While compressed air system auditors have been pointing out the high cost of compressed air and promoting compressed air system efficiency for more than 20 years, it wasn’t until the inception of the Compressed Air Challenge in 1998 that plant personnel could readily find training in compressed air systems. The Compressed Air Challenge offers its “Fundamental of Compressed Air Systems” and “Advanced Management of Compressed Air Systems” classes throughout the United States on a regular basis.

While conducting compressed air system audits across North America and Europe, we have found that most plant managers are interested in saving energy. However, the level of their interest in compressed air correlates directly with the cost of energy (\$0.02 to \$0.15/kWh). If the plant has a low energy rate, you may still be able to get management’s attention if there’s a large savings opportunity, or if retrofitting the compressor air system resolves a production problem.

We find that the programs most effective at reducing and maintaining a lower leak rate are the ones that provide employees with the equipment to find leaks during normal production hours and push the responsibility to manage and maintain the system down to lower level management and their employees. In these programs, upper management sets performance levels for compressed air usage and makes compressed air part of each manager’s performance review. In addition, each manager must report on his department’s air usage, as well as leaks found, tagged, and repaired on a weekly basis.

Often we find leaks on components of critical production equipment that are either expensive to repair or must be repaired during a scheduled production outage, which may only occur once a year. In these cases, it’s important that plant personnel not only repair the leak, but also identify and eliminate the root cause that created the leak. In addition, we must employ every method available to reduce the leak rate until plant personnel can repair the leak.

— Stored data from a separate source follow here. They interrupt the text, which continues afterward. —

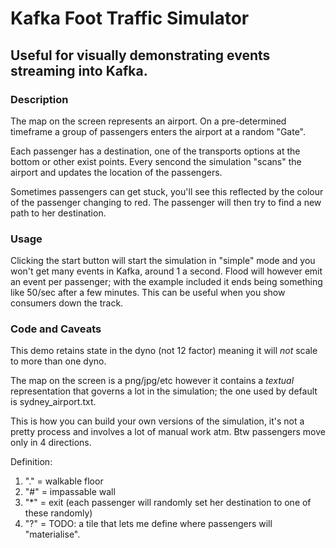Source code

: # Kafka Foot Traffic Simulator 
## Useful for visually demonstrating events streaming into Kafka.

### Description

The map on the screen represents an airport. On a pre-determined timeframe a group of passengers enters the airport at a random "Gate".

Each passenger has a destination, one of the transports options at the bottom or other exist points. Every sencond the simulation "scans" the airport and updates the location of the passengers. 

Sometimes passengers can get stuck, you'll see this reflected by the colour of the passenger changing to red. The passenger will then try to find a new path to her destination.

### Usage

Clicking the start button will start the simulation in "simple" mode and you won't get many events in Kafka, around 1 a second.  Flood will however emit an event per passenger; with the example included it ends being something like 50/sec after a few minutes.  This can be useful when you show consumers down the track.

### Code and Caveats

This demo retains state in the dyno (not 12 factor) meaning it will *not* scale to more than one dyno.

The map on the screen is a png/jpg/etc however it contains a *textual* representation that governs a lot in the simulation; the one used by default is sydney_airport.txt. 

This is how you can build your own versions of the simulation, it's not a pretty process and involves a lot of manual work atm. Btw passengers move only in 4 directions.

Definition:
1. "." = walkable floor
2. "#" = impassable wall
3. "*" = exit (each passenger will randomly set her destination to one of these randomly)
4. "?" = TODO: a tile that lets me define where passengers will "materialise".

The opportunities to reduce the leak rate without repairing leaks include:

  • Turn off the air to idle equipment
  • Reducing plant pressure
  • Regulating end uses below the header pressure
  • Shutting off the air to a pneumatic circuit on production equipment during a portion of the production cycle

Reducing the plant pressure and regulating equipment pressure below the header pressure have the added advantage of reducing the air consumption of equipment, as well as reducing the leak rate.

 

Turn Off the Air to Idle Equipment

In most plants, when production equipment operators shut off their equipment, the compressed air doesn’t shut off. Consequently, the compressors keep delivering air to support the leaks, and the power company keeps collecting revenue — even though the equipment isn’t producing any parts. Plant personnel can eliminate this waste by installing electrically operated solenoid valves that shut off the air to the idle equipment when the operator turns the equipment off. In order to take full advantage of the opportunity, plant personnel should wire the automatic solenoid valve into the run circuit rather than the on/off circuit.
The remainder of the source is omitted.